Excluded him from training
This is not an uncommon situation for managers when faced with performance concerns where there is a language barrier or issue with interpretation or understanding.
In this case, Mr A Khawaja, a Pakistani man employed by Transport for London, won his claim for discrimination and victimisation after his manager excluded him from training and conference calls because of a ‘lack of command’ of the English language.
At the Tribunal, a second Pakistani colleague gave evidence that both were excluded from staff meeting “huddles” and conference calls when they were managed by a particular manager, Clarke.
Khawaja alleged that Clarke commented that she was worried about him giving incorrect information due to his English language abilities.

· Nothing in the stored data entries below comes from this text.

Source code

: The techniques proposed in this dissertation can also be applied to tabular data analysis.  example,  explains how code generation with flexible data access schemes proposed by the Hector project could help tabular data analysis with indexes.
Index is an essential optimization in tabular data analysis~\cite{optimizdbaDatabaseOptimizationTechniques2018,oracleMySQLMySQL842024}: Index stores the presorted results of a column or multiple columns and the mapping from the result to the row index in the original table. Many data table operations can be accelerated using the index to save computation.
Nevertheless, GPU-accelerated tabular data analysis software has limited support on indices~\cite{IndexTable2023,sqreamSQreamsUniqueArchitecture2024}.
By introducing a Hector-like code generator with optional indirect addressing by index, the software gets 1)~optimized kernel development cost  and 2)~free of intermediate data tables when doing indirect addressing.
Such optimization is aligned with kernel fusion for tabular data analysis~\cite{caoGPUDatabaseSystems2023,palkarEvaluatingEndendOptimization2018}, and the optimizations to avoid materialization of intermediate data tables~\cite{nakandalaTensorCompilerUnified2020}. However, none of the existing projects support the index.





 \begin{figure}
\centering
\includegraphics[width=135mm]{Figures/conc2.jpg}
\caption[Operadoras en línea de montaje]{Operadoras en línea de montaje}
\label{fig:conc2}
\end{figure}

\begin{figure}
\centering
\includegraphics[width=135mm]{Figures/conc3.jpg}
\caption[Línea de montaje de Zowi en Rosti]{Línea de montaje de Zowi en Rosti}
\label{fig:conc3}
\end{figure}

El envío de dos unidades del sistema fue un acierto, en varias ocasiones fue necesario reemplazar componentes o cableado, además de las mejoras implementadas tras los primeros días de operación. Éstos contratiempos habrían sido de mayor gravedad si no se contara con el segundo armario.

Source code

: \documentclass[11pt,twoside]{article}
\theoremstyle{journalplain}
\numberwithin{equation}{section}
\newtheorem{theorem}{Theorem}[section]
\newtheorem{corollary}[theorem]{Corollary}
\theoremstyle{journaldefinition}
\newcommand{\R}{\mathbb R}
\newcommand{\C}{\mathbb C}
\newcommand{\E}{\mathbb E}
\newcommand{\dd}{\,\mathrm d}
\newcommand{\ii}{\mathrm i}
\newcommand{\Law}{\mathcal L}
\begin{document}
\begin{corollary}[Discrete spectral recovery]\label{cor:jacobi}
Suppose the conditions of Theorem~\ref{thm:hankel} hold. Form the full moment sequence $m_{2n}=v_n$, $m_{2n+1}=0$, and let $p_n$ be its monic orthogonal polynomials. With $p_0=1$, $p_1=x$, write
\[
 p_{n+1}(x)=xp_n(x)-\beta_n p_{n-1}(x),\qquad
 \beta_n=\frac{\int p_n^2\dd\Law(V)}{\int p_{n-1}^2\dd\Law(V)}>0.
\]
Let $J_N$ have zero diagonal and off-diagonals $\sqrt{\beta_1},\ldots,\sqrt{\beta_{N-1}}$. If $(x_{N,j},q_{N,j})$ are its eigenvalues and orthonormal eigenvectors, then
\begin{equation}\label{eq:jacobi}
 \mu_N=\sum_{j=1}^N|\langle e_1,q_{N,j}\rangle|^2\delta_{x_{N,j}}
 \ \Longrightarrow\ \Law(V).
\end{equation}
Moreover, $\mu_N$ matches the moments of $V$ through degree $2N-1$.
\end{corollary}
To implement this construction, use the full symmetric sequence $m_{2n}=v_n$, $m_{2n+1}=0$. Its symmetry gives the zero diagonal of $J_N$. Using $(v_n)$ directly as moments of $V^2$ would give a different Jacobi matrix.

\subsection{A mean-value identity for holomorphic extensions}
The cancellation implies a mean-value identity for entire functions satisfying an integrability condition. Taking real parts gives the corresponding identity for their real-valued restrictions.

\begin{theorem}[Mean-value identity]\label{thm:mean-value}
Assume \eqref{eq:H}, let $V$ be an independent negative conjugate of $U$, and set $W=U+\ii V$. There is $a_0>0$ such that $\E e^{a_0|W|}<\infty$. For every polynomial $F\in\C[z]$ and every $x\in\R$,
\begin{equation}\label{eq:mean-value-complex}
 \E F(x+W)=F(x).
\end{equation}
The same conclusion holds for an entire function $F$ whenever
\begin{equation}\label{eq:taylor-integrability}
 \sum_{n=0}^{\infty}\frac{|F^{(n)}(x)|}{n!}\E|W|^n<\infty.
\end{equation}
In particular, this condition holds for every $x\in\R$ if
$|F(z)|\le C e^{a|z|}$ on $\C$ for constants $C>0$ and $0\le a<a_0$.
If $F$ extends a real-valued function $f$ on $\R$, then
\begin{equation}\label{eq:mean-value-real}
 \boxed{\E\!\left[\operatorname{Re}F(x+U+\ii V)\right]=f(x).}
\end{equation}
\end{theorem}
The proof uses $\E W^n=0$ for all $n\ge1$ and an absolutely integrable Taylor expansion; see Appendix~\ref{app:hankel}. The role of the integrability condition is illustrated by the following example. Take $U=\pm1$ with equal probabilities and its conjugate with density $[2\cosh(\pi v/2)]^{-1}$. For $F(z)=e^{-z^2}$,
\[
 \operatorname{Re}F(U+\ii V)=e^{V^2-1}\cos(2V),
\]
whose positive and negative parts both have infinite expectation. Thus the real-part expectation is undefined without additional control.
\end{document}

Whilst denied by Clarke, she did explain that there had been instances where the language barrier had been a problem in interpreting certain words and their meaning.
Khawaja did raise a concern internally regarding Clarke’s attitude towards him and he was told he wouldn’t have to work on shift with her going forward.
This didn’t last long, and he was allocated a shift with her a few months later.
He challenged this but was told that he may face disciplinary action if he refused to work.
Khawaja raised a grievance on 10 July as he was “distressed” at having to work with Clarke as he felt she had discriminated against him.
His grievance wasn’t upheld as the investigating manager determined that Clarke didn’t mean to cause him offence, although they accepted that this could have been handled a lot more sensitively.
Khawaja went off sick on 7 December with work-related stress whilst appealing the grievance outcome.
Despite occupational health advice that he could return once his grievance was resolved, Khawaja did not return as he expressed that he felt his grievance could never be resolved as his concerns had not properly been addressed.
In addition, he advised he “feared for his safety” in returning to this environment.
Khawaja resigned on the 27 June 2018 and brought claims of race discrimination and victimisation.
The tribunal unanimously found that Khawaja had been the victim of direct discrimination and victimisation.
The evidence provided at tribunal supported that Clarke did in fact prevent Khawaja from attending briefings, training and huddles and it was ultimately due to the language issue and his race.